# product for sealing tang



## chiffonodd (Mar 20, 2015)

I'm working on refurbishing an old forgecraft. The handle is in decent shape except for some gapping between the scales and tang. Rather than replace the handle (I want to preserve the original design as much as possible), I want to seal the gaps.

What is the best product for this task? Searches turn up everything from super glue (yikes?) to epoxy (makes more sense). If epoxy is the way to go, is there a particular type that works best? Any special instructions for application? 

Thanks all!

PS: I've already applied this product that is designed for filling gouges in wood, but I don't think it's going to last - especially, I'm not sure how well it will bond with the metal. I think I'm going to remove it and start fresh.

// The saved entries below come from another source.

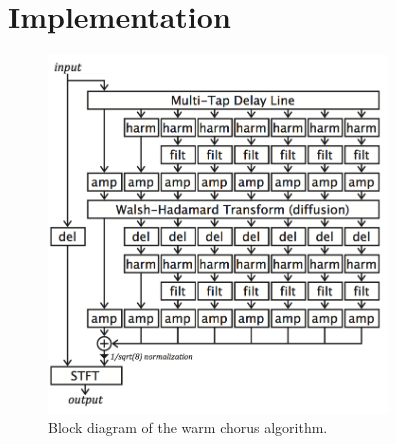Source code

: \section{Implementation}
\begin{figure}[ht]
\centering
\includegraphics[width= 9cm]{Structure.png}
\caption{Block diagram of the warm chorus algorithm. \cite{dudas}}
\label{fig_struct}
\end{figure}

PPS: If it matters, I don't intend to stain the handle though I will seal it.


----------



## Zwiefel (Mar 20, 2015)

I was getting ready for a date as I read the title...sounded dirty.


----------



## TheDispossessed (Mar 20, 2015)

good ol beeswax. warm, slather, repeat.


----------



## chiffonodd (Mar 20, 2015)

Zwiefel said:


> I was getting ready for a date as I read the title...sounded dirty.



yes, yes I sealed the tang with my wood filler


----------



## Zwiefel (Mar 20, 2015)

chiffonodd said:


> yes, yes I sealed the tang with my wood filler



Some people have all the luck.


----------